When I first started with the Arduino environment I noticed that it had File | Preferences | Compiler Warnings
set to None
, so I set it to All
- and there were many, many warnings in the supplied libraries! So I quickly set it to None
again - until later.
Well, "later" is now, and I started going through the warnings to fix the code to quiet the compiler.
Note that I don't want to disable any warnings - I want to placate the compiler at each spot so that it says to itself "No problem here!"
- If the compiler complains of an unused variable, I comment out the variable;
- If it complains of a signed/unsigned comparison, I change the type;
- If it complains of an unused parameter in a function, I...
...hmmm.

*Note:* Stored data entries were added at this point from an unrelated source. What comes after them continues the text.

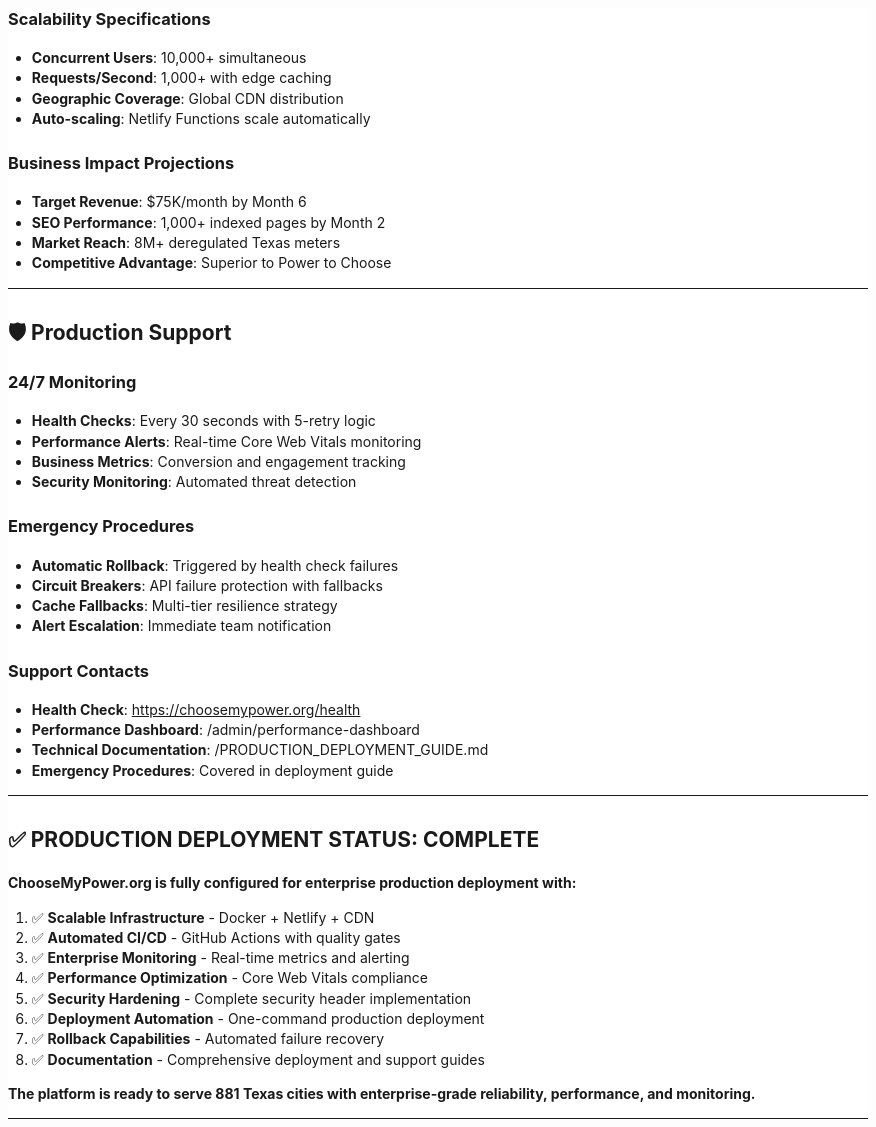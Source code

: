 ### Scalability Specifications
- **Concurrent Users**: 10,000+ simultaneous
- **Requests/Second**: 1,000+ with edge caching
- **Geographic Coverage**: Global CDN distribution
- **Auto-scaling**: Netlify Functions scale automatically

### Business Impact Projections
- **Target Revenue**: $75K/month by Month 6
- **SEO Performance**: 1,000+ indexed pages by Month 2
- **Market Reach**: 8M+ deregulated Texas meters
- **Competitive Advantage**: Superior to Power to Choose

---

## 🛡️ Production Support

### 24/7 Monitoring
- **Health Checks**: Every 30 seconds with 5-retry logic
- **Performance Alerts**: Real-time Core Web Vitals monitoring  
- **Business Metrics**: Conversion and engagement tracking
- **Security Monitoring**: Automated threat detection

### Emergency Procedures
- **Automatic Rollback**: Triggered by health check failures
- **Circuit Breakers**: API failure protection with fallbacks
- **Cache Fallbacks**: Multi-tier resilience strategy
- **Alert Escalation**: Immediate team notification

### Support Contacts
- **Health Check**: https://choosemypower.org/health
- **Performance Dashboard**: /admin/performance-dashboard  
- **Technical Documentation**: /PRODUCTION_DEPLOYMENT_GUIDE.md
- **Emergency Procedures**: Covered in deployment guide

---

## ✅ PRODUCTION DEPLOYMENT STATUS: COMPLETE

**ChooseMyPower.org is fully configured for enterprise production deployment with:**

1. ✅ **Scalable Infrastructure** - Docker + Netlify + CDN
2. ✅ **Automated CI/CD** - GitHub Actions with quality gates
3. ✅ **Enterprise Monitoring** - Real-time metrics and alerting
4. ✅ **Performance Optimization** - Core Web Vitals compliance  
5. ✅ **Security Hardening** - Complete security header implementation
6. ✅ **Deployment Automation** - One-command production deployment
7. ✅ **Rollback Capabilities** - Automated failure recovery
8. ✅ **Documentation** - Comprehensive deployment and support guides

**The platform is ready to serve 881 Texas cities with enterprise-grade reliability, performance, and monitoring.**

---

If this was C++, I'd simply comment out the parameter name, leaving the type naked:
void Fn(int /*param*/) {
} // Fn(param)
Arduino reports:
error: parameter name omitted
But that isn't legal in C. With some compilers you can use the __unused
attribute:
void Fn(int __unused param) {
} // Fn(param)
Arduino reports:
error: expected ';', ',' or ')' before 'param'
It's interpreting__unused
as the actual parameter name
or if they're fussy:
void Fn(int __attribute__((unused)) param) {
} // Fn(param)
Arduino reports:
warning: unused parameter 'param' [-Wunused-parameter]
That's not the correct__attribute__
, obviously
So none of the above work in the Arduino environment. Suggestions?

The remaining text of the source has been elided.